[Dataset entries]
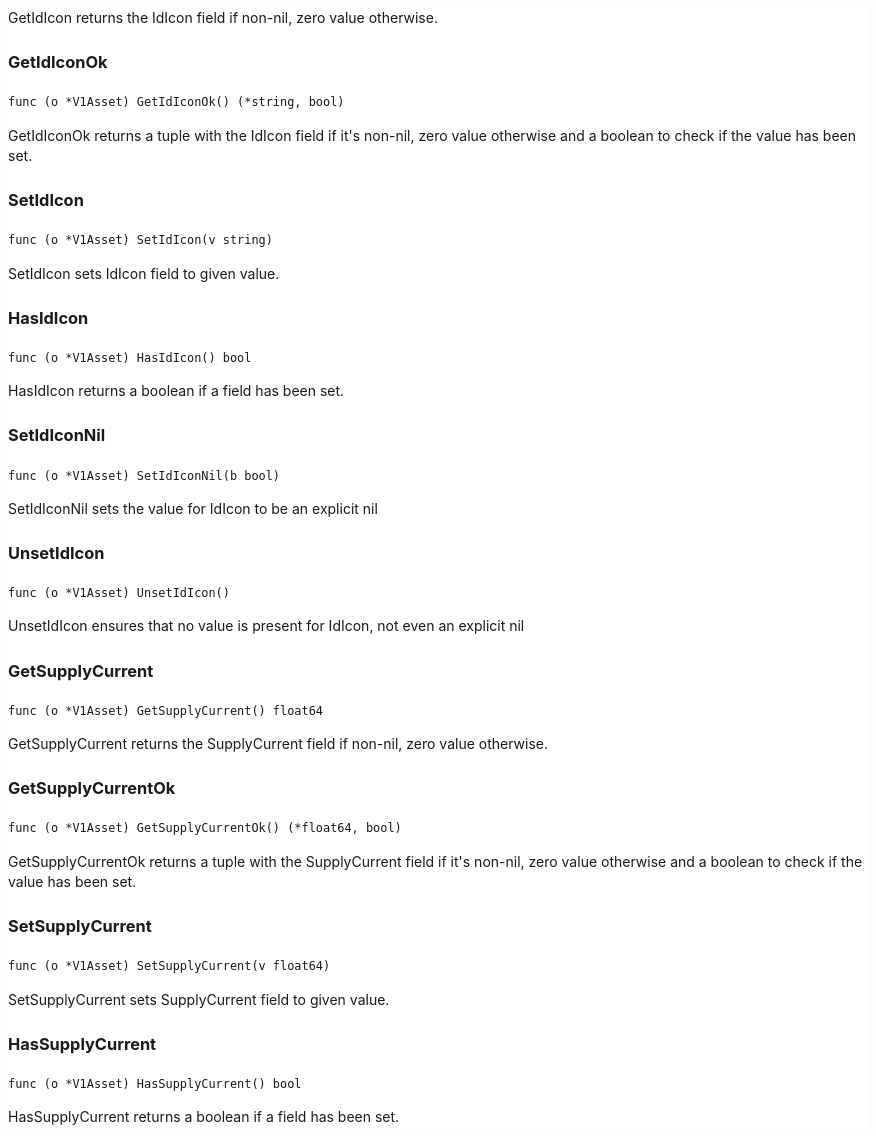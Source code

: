 GetIdIcon returns the IdIcon field if non-nil, zero value otherwise.

### GetIdIconOk

`func (o *V1Asset) GetIdIconOk() (*string, bool)`

GetIdIconOk returns a tuple with the IdIcon field if it's non-nil, zero value otherwise
and a boolean to check if the value has been set.

### SetIdIcon

`func (o *V1Asset) SetIdIcon(v string)`

SetIdIcon sets IdIcon field to given value.

### HasIdIcon

`func (o *V1Asset) HasIdIcon() bool`

HasIdIcon returns a boolean if a field has been set.

### SetIdIconNil

`func (o *V1Asset) SetIdIconNil(b bool)`

 SetIdIconNil sets the value for IdIcon to be an explicit nil

### UnsetIdIcon
`func (o *V1Asset) UnsetIdIcon()`

UnsetIdIcon ensures that no value is present for IdIcon, not even an explicit nil
### GetSupplyCurrent

`func (o *V1Asset) GetSupplyCurrent() float64`

GetSupplyCurrent returns the SupplyCurrent field if non-nil, zero value otherwise.

### GetSupplyCurrentOk

`func (o *V1Asset) GetSupplyCurrentOk() (*float64, bool)`

GetSupplyCurrentOk returns a tuple with the SupplyCurrent field if it's non-nil, zero value otherwise
and a boolean to check if the value has been set.

### SetSupplyCurrent

`func (o *V1Asset) SetSupplyCurrent(v float64)`

SetSupplyCurrent sets SupplyCurrent field to given value.

### HasSupplyCurrent

`func (o *V1Asset) HasSupplyCurrent() bool`

HasSupplyCurrent returns a boolean if a field has been set.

Problem requirements: Your reply should be a verbatim retyping of the lines from the one that holds "GetIdIconOk returns a" through the last line of the entries.

Task solution:
GetIdIconOk returns a tuple with the IdIcon field if it's non-nil, zero value otherwise
and a boolean to check if the value has been set.

### SetIdIcon

`func (o *V1Asset) SetIdIcon(v string)`

SetIdIcon sets IdIcon field to given value.

### HasIdIcon

`func (o *V1Asset) HasIdIcon() bool`

HasIdIcon returns a boolean if a field has been set.

### SetIdIconNil

`func (o *V1Asset) SetIdIconNil(b bool)`

 SetIdIconNil sets the value for IdIcon to be an explicit nil

### UnsetIdIcon
`func (o *V1Asset) UnsetIdIcon()`

UnsetIdIcon ensures that no value is present for IdIcon, not even an explicit nil
### GetSupplyCurrent

`func (o *V1Asset) GetSupplyCurrent() float64`

GetSupplyCurrent returns the SupplyCurrent field if non-nil, zero value otherwise.

### GetSupplyCurrentOk

`func (o *V1Asset) GetSupplyCurrentOk() (*float64, bool)`

GetSupplyCurrentOk returns a tuple with the SupplyCurrent field if it's non-nil, zero value otherwise
and a boolean to check if the value has been set.

### SetSupplyCurrent

`func (o *V1Asset) SetSupplyCurrent(v float64)`

SetSupplyCurrent sets SupplyCurrent field to given value.

### HasSupplyCurrent

`func (o *V1Asset) HasSupplyCurrent() bool`

HasSupplyCurrent returns a boolean if a field has been set.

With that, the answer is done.